===== Records shown =====

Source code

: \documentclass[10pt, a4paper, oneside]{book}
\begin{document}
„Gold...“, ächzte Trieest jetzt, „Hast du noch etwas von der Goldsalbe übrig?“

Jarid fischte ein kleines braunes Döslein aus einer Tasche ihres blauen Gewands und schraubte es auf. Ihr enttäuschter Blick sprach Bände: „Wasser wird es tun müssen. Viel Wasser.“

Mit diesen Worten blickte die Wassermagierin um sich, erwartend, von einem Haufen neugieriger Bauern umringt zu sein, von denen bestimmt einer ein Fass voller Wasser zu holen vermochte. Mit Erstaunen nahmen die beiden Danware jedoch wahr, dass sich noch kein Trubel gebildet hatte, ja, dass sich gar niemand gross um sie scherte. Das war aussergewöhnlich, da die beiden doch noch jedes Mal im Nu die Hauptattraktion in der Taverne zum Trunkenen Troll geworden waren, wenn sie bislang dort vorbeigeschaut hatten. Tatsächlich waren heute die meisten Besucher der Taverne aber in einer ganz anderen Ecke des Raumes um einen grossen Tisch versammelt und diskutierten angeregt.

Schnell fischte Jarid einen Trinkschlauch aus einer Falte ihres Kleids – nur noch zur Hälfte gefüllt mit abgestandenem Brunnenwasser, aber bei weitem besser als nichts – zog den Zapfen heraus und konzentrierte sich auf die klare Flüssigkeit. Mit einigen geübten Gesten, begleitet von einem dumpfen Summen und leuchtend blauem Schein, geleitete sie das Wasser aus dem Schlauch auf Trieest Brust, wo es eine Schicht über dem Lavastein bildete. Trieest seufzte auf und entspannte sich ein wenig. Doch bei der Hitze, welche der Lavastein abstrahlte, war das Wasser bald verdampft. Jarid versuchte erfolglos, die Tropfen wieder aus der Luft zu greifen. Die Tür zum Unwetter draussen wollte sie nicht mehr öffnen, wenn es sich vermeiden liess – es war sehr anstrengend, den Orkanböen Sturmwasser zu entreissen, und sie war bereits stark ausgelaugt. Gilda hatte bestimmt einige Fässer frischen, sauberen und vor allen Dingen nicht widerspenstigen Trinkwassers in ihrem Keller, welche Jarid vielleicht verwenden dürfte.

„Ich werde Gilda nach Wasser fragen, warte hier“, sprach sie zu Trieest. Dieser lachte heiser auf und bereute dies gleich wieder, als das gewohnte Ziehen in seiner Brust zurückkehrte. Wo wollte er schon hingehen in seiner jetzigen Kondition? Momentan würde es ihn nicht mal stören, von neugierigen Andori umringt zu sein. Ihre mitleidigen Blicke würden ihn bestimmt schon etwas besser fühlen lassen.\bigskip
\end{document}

=====

■ **Activity**
Please return exactly the lines from the opening line of the data above through the line with "Jarid fischte ein", both included and nothing else.

■ **Answer box**
Source code

: \documentclass[10pt, a4paper, oneside]{book}
\begin{document}
„Gold...“, ächzte Trieest jetzt, „Hast du noch etwas von der Goldsalbe übrig?“

Jarid fischte ein kleines braunes Döslein aus einer Tasche ihres blauen Gewands und schraubte es auf. Ihr enttäuschter Blick sprach Bände: „Wasser wird es tun müssen. Viel Wasser.“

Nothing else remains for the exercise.